*** Opening of Data supplied ***

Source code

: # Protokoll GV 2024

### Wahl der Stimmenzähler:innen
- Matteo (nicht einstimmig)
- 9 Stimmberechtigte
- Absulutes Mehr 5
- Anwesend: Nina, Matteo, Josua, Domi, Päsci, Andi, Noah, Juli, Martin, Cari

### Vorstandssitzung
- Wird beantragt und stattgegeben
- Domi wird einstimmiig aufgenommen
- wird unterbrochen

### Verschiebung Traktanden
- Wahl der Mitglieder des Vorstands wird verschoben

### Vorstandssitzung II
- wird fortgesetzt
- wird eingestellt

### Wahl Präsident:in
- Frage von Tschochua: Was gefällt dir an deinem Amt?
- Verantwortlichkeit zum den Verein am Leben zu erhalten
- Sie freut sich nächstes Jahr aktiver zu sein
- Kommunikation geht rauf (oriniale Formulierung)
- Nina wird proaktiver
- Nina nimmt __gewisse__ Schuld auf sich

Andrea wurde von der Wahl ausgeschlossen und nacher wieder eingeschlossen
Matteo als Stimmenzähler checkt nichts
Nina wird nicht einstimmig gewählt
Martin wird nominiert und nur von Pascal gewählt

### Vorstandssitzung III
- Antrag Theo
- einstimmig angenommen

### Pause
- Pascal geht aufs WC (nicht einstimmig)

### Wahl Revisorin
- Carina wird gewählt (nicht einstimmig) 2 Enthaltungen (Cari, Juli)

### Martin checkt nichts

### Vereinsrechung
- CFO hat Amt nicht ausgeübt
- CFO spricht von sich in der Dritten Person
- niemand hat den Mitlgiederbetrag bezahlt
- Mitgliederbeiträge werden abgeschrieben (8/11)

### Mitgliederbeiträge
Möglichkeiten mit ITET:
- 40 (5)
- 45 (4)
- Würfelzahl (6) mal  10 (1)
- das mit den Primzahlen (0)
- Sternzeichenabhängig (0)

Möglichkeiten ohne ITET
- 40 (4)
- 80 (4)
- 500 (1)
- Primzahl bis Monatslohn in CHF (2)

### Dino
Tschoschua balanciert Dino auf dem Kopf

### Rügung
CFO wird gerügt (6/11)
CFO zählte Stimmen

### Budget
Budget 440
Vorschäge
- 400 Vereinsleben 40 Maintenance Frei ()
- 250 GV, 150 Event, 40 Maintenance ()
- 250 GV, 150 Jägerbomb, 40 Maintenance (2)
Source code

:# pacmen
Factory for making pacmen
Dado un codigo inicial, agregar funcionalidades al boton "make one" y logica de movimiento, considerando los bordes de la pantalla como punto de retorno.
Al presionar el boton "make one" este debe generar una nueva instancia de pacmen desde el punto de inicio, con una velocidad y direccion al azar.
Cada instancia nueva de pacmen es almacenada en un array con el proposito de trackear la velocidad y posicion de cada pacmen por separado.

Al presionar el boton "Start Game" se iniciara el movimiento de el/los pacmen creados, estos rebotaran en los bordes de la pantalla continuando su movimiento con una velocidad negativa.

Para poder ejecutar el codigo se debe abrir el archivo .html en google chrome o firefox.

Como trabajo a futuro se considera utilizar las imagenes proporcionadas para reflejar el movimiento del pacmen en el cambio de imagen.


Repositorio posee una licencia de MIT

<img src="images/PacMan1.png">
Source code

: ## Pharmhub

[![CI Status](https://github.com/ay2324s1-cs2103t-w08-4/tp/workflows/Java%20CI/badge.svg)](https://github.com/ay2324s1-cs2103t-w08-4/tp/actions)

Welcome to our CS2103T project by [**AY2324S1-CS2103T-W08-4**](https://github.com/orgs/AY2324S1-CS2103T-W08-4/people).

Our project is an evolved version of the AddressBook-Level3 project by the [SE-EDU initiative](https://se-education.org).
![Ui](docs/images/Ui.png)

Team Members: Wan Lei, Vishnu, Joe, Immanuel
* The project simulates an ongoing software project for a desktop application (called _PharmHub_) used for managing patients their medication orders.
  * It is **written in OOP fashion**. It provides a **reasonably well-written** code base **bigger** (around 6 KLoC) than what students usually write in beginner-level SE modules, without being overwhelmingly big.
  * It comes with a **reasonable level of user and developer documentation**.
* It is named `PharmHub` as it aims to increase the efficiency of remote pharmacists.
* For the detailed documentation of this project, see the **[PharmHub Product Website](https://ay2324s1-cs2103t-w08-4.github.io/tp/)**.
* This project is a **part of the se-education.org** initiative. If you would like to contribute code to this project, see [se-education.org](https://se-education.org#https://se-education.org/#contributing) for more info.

*** Close of Data supplied ***

Each line of the entries where the string "Vorstandssitzung" occurs should be shown.

### Vorstandssitzung
### Vorstandssitzung II
### Vorstandssitzung III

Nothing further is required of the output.